Desde os anos de minha infância e adolescência para cá o mesmo MST - e alguns movimentos correlatos - mudou gradativamente seu modo de agir: as passeatas tornaram-se menos expressivas enquanto que fazendas passaram a ser invadidas e depredadas: lavouras destruídas, gado morto, sede vandalizada. Ora, pergunto: se há lavouras e gado a se obliterar, onde está a improdutividade?

Lembro-me ainda da pesquisadora chorando, lamentando seus anos de pesquisa perdidos pelas mãos de mulheres com rostos cobertos que quebraram seu laboratório e destruíram suas plantas. Uma vida de pesquisa e dedicação soprada como poeira – dedicada em vão: suas perguntas não seriam respondidas. Em minha matemática: plantas + pesquisa = produção. Mais uma vez, onde está a improdutividade?

Vi ainda as escolas de acampamentos, famigeradamente sustentadas por dinheiro público, ensinando aos pequenos qual a causa certa pela qual matar ou morrer.

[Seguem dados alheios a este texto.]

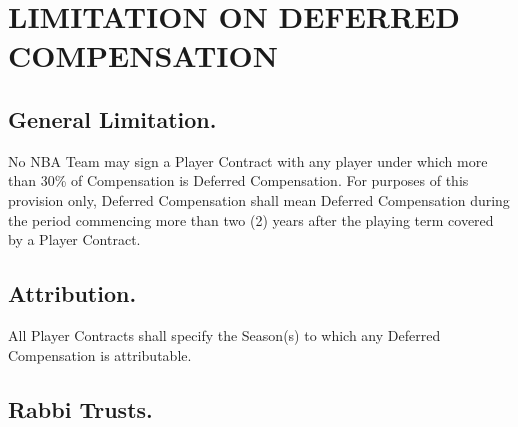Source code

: \documentclass[
]{book}
\begin{document}
\hypertarget{limitation-on-deferred-compensation}{%
\chapter{LIMITATION ON DEFERRED COMPENSATION}\label{limitation-on-deferred-compensation}}

\hypertarget{general-limitation.-1}{%
\section{General Limitation.}\label{general-limitation.-1}}

No NBA Team may sign a Player Contract with any player under which more than 30\% of Compensation is Deferred Compensation. For purposes of this provision only, Deferred Compensation shall mean Deferred Compensation during the period commencing more than two (2) years after the playing term covered by a Player Contract.

\hypertarget{attribution.}{%
\section{Attribution.}\label{attribution.}}

All Player Contracts shall specify the Season(s) to which any Deferred Compensation is attributable.

\hypertarget{rabbi-trusts.}{%
\section{Rabbi Trusts.}\label{rabbi-trusts.}}
\end{document}
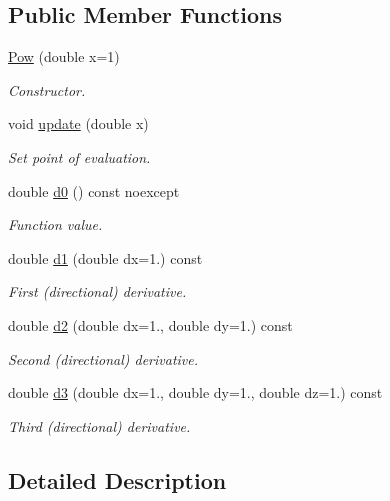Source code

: \subsection*{Public Member Functions}
\begin{DoxyCompactItemize}
\item 
\hyperlink{structfuncy_1_1Pow_a698d5cb72a840c9ab9a1bd7eefe1bd56}{Pow} (double x=1)
\begin{DoxyCompactList}\small\item\em Constructor. \end{DoxyCompactList}\item 
void \hyperlink{structfuncy_1_1Pow_a76e879bfd03f97375bf968f005207005}{update} (double x)
\begin{DoxyCompactList}\small\item\em Set point of evaluation. \end{DoxyCompactList}\item 
double \hyperlink{structfuncy_1_1Pow_a6d30aace3973be93efe9fc2796fd50c5}{d0} () const noexcept
\begin{DoxyCompactList}\small\item\em Function value. \end{DoxyCompactList}\item 
double \hyperlink{structfuncy_1_1Pow_ad101c8bead89df7f815d614818c3c92d}{d1} (double dx=1.) const 
\begin{DoxyCompactList}\small\item\em First (directional) derivative. \end{DoxyCompactList}\item 
double \hyperlink{structfuncy_1_1Pow_a17bb4ab76acaabfb83ea142f955dd146}{d2} (double dx=1., double dy=1.) const 
\begin{DoxyCompactList}\small\item\em Second (directional) derivative. \end{DoxyCompactList}\item 
double \hyperlink{structfuncy_1_1Pow_adf0eebc9e02b4c3769237266778719e1}{d3} (double dx=1., double dy=1., double dz=1.) const 
\begin{DoxyCompactList}\small\item\em Third (directional) derivative. \end{DoxyCompactList}\end{DoxyCompactItemize}


\subsection{Detailed Description}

Quando pensei terem eles chegado ao máximo da ilegalidade, mais um crime foi acrescentado à sua lista de práticas abjetas: o assassinato - como se pôde ver no caso dos vigias contratados para defender uma fazenda que seria invadida – e por isso foram mortos a tiros. Estariam eles em lugar não apropriado em hora indevida?

Sinceramente tenho me perguntado quando os ônibus e prédios começarão a explodir matando aqueles mesmos incautos passantes-da-hora-e-lugar-errado, pois estes movimentos estão, com mudanças sutis implementadas ao longo de anos, começando a se encaixar na minha definição de terrorismo.

Surreal! Como eu exclamava em meus tempos de adolescência quando queria me referir a tudo que fosse muito estranho e inesperado.

É óbvio que não quero dizer que a reforma agrária é desnecessária – muito pelo contrário. Reafirmo que é justo que às pessoas seja dado o direito de retirarem seu sustento da terra em detrimento do uso da mesma para especulação com sua consequente manutenção em estado de improdutividade. Em contrapartida, também é justo que pessoas que possuam pequenos ou largos pedaços de terra e os utilizam para seus fins particulares – que sejam legais e produtivos – tenham seu direito assegurado. O direito dos últimos de possuírem terras, não interfere no direito dos primeiros de acesso ao seu sustento.

E assim foi que, finalmente, o impasse entre “propriedade” e “coletividade” se resolveu na minha cabeça: pelo caminho do meio, como já filosofava um certo oriental.

Um comentário:

Anônimo disse...

O problema é que se todos os que não tem alguma coisa criarem um movimento para tomar à força vai virar tudo uma anarquia.
O MST quer terrra, mas não qualquer terra, que próxima das cidades para poder vender o alugar para fazerem sítios.
Vim agradecer sua visita e comentário no meu blog.